Metropolitan Life Ins. Co. v. Strnad, No. 70379

CourtUnited States State Supreme Court of Kansas
Writing for the CourtLOCKETT
Citation255 Kan. 657,876 P.2d 1362
Decision Date03 June 1994
Docket NumberNo. 70379
PartiesMETROPOLITAN LIFE INSURANCE COMPANY, Appellee, v. Paul W. STRNAD, Cynthia Kay Strnad, and JSB Farms, Inc. (formerly known as Strnad Farm & Ranch, Inc.), Appellants.

Page 1362

876 P.2d 1362
255 Kan. 657
METROPOLITAN LIFE INSURANCE COMPANY, Appellee,
v.
Paul W. STRNAD, Cynthia Kay Strnad, and JSB Farms, Inc.
(formerly known as Strnad Farm & Ranch, Inc.), Appellants.
No. 70379.
Supreme Court of Kansas.
June 3, 1994.

Page 1363

Syllabus by the Court

1. The maxim expressio unius est exclusio alterius is used in the interpretation and construction of a contract when the intention of the parties is not clear. It is merely an auxiliary rule of construction which is not conclusive; it should be applied only as a means of discovering intent not otherwise manifest and should never be permitted to defeat the plainly indicated purpose of the parties. The extent to which the doctrine should be applied depends, in any event, on how clearly the drafter's intent is otherwise expressed.

2. The common-law rule regarding prepayment of a note and mortgage is that absent a specific provision in the written instruments providing for prepayment, there is no right for the debtor to prepay the note and mortgage.

3. Parties to a contract are presumed to include in the contract all existing and applicable statutes and case law unless a contrary intent is demonstrated.

4. Restraints on alienation are not favored by the law. Any restriction or prohibition against transfer acts as a restraint on alienation and should be strictly construed against the party urging the restriction.

5. A due on sale clause is not a restraint on alienation because it permits the owner to transfer the property, subject to the acceleration of the debt by the creditor. Although this may impede the transfer, other impediments to transfer, e.g., zoning or building restrictions, are also not considered to be either restraints on alienation or contrary to public policy.

6. The cardinal rule of contract construction requires courts to determine the

Page 1364

parties' intent from the four corners of the instrument by construing all provisions together and in harmony with each other rather than by critical analysis of a single or isolated provision. This [255 Kan. 658] rule must be applied prior to the introduction of any extrinsic evidence regarding the intent of the parties.

7. Promissory notes and mortgages are contracts between the parties, and the rules of construction applicable to contracts apply to them. A mortgage and a note secured by it are to be deemed parts of one transaction and construed together as such; the provisions of both should be given effect.

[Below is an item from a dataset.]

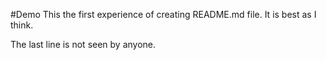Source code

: #Demo
This the first experience of creating README.md file.
It is best as I think.









The last line is not seen by anyone.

8. Where the language of the contract is clear and can be carried out as written, there is no room for construction or modification of the terms.

Kyle L. Larson, Goodland, argued the cause and was on the brief, for appellants.

Martin W. Bauer, of Martin, Pringle, Oliver, Wallace & Swartz, Wichita, argued the cause, and Angela L. Rud, of the same firm, and Michael Curoe, of Metropolitan Life Ins. Co., were with him on the brief, for appellee.

LOCKETT, Justice:

This involves a dispute as to the debtors' right to prepay the principal and interest of a promissory note and mortgage. The district court found that the debtors' right of prepayment was governed by the contract and granted summary judgment to plaintiff, the creditor. The debtors appealed, claiming that they had the right of prepayment of the note and mortgage at any time even though two dates for prepayment were specifically provided in the documents. The creditor's motion to transfer the case to this court pursuant to K.S.A. 20-3017 was granted.

In 1986, the Strnads, as individuals, and Strnad Farm & Ranch, Inc., (the Strnads) executed a promissory note to Metropolitan Life Insurance Company (Metropolitan). The terms of the note were $700,000 at a fixed rate of 11.75% per annum, with semiannual payments of principal and interest over a period ending in March 2001. The interest rate was subject to adjustment by Metropolitan on March 1, 1991, and March 1, 1996. The note contained the following provision:

"Privilege is reserved to pay the loan in part or in full on interest adjustment date [sic] of March 1, 1991 and March 1, 1996."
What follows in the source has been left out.